KEY POINTS
- Seplat Energy recorded strong April output of about 153,000 boepd, staying within its annual guidance even without contributions from the Yoho platform.
- The Yoho offshore platform is undergoing major maintenance and is expected to restart by Q2 2026, while costs rose temporarily due to accelerated repair works.
- Growth is being supported by ANOH gas production, idle well restorations, rising NGL output, and new infrastructure projects including the Oso-BRT pipeline upgrade and fresh offshore drilling plans.
Seplat Energy Plc is heading into the second quarter of 2026 with strong production momentum, even before the full return of key assets like the Yoho offshore platform.
The company reported that average daily production reached about 153,000 barrels of oil equivalent per day in the first 26 days of April, a level that sits comfortably within its full-year guidance range of 135,000 to 155,000 boepd.
This performance is particularly notable because it was achieved without any contribution from the Yoho platform, which remains offline due to maintenance. Management says this indicates the underlying strength of its asset base and supports confidence that annual production targets remain achievable.
Chief Executive Officer Roger Brown said the April figures highlight the company’s operational resilience, stressing that the Yoho platform is expected to return to production before the end of the second quarter, while the ANOH gas project continues to ramp up output.
Seplat’s Yoho offshore platform, located in the Niger Delta, was shut down in late 2025 to allow for extensive maintenance and repair work aimed at addressing structural and mechanical issues that had built up over time.
During the first quarter of 2026, the company undertook large-scale intervention works, including the replacement of more than 60 kilometres of cabling and nearly 400 piping spools. Additional maintenance originally planned for later in the year, such as valve replacements and riser repairs, was also brought forward.

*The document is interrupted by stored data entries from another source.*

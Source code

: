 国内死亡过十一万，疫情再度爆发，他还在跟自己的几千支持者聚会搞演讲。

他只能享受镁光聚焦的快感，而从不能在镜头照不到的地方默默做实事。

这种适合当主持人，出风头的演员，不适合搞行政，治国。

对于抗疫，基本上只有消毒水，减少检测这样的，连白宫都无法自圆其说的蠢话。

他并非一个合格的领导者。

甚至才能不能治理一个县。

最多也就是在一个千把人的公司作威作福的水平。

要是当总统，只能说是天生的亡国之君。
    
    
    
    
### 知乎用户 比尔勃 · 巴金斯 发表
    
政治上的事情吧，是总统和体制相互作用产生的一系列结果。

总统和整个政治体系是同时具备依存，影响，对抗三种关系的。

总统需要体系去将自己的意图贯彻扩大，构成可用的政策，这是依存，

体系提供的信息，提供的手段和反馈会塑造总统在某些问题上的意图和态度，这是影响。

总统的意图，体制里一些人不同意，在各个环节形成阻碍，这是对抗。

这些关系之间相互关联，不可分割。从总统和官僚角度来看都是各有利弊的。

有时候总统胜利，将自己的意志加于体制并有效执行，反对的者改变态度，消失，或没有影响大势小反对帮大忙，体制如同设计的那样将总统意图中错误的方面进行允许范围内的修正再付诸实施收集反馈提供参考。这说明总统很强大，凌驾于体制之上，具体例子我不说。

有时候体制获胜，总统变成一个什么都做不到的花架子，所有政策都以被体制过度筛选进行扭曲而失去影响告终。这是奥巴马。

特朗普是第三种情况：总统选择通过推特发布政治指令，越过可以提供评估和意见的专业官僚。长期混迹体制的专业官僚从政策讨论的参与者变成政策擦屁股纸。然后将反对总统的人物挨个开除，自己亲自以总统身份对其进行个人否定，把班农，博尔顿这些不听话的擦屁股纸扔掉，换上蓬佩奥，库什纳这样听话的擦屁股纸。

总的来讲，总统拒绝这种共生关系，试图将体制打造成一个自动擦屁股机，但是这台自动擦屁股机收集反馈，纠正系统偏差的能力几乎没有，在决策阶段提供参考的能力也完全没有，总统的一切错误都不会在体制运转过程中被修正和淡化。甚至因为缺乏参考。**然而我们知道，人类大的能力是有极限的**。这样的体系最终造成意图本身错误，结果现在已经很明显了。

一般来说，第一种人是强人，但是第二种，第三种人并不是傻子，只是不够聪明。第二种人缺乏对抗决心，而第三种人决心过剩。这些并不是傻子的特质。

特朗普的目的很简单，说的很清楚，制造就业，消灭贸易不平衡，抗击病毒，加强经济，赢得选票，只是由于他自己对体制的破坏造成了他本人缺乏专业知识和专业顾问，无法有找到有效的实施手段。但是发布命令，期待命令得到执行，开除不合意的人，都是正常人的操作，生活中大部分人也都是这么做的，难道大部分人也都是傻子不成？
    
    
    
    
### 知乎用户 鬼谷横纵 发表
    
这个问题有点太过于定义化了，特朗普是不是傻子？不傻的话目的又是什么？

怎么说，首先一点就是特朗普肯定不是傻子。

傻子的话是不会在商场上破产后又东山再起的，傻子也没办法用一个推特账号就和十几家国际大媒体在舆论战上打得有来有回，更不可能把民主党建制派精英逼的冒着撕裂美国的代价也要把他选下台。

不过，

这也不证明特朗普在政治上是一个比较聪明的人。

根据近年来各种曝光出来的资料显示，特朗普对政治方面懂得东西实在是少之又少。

While this aggressive maintenance strategy increased costs and temporarily reduced output, management said it was necessary to ensure long-term production reliability and asset integrity.
As a result, Seplat’s average production for the first quarter stood at 129,841 boepd, slightly lower year-on-year. Unit operating costs also rose to $17.1 per barrel, above the company’s guidance range, due to lower production volumes and higher maintenance expenses being spread across fewer barrels.
However, the company expects these cost pressures to ease once Yoho returns to service and production levels normalise.
ANOH gas plant and idle wells drive new production growth
Beyond Yoho, Seplat is also banking on several other assets to drive production growth in 2026. The ANOH gas processing plant began delivering first gas in January and produced about 17 million standard cubic feet per day in the first quarter. Although ramp-up has been slowed by constraints on the Trans Niger Pipeline, Seplat expects throughput to improve after planned pipeline repairs in the second quarter.
At full capacity, ANOH has already achieved peak output levels of around 193 million standard cubic feet per day, although current processing remains at about half of its nameplate capacity.
In addition, Seplat’s idle well restoration programme contributed significantly to output growth, adding about 10,000 barrels per day in the first quarter alone. Since inception, the programme has restored production capacity of 58,600 barrels per day from 58 wells, at a total cost of $83 million.
The company also recorded strong growth in natural gas liquids (NGLs), which rose by 190 percent year-on-year to 9,802 barrels per day, helping NGL revenue more than triple to $50.9 million.
Seplat is also advancing several infrastructure and drilling projects expected to support long-term production growth. The Oso-BRT pipeline upgrade, which will double gas supply capacity to Nigeria LNG from 120 to 240 million standard cubic feet per day, remains on track for completion in the third quarter of 2026.
Engineering work is already complete, and most key equipment has been secured. The company says this project will significantly strengthen its gas monetisation capacity once completed.
In addition, a new drilling rig, Shelf Drilling Victory, has arrived in-country and is expected to begin offshore drilling operations in the third quarter. It will be deployed to drill two new wells at the Oso field, further boosting production potential.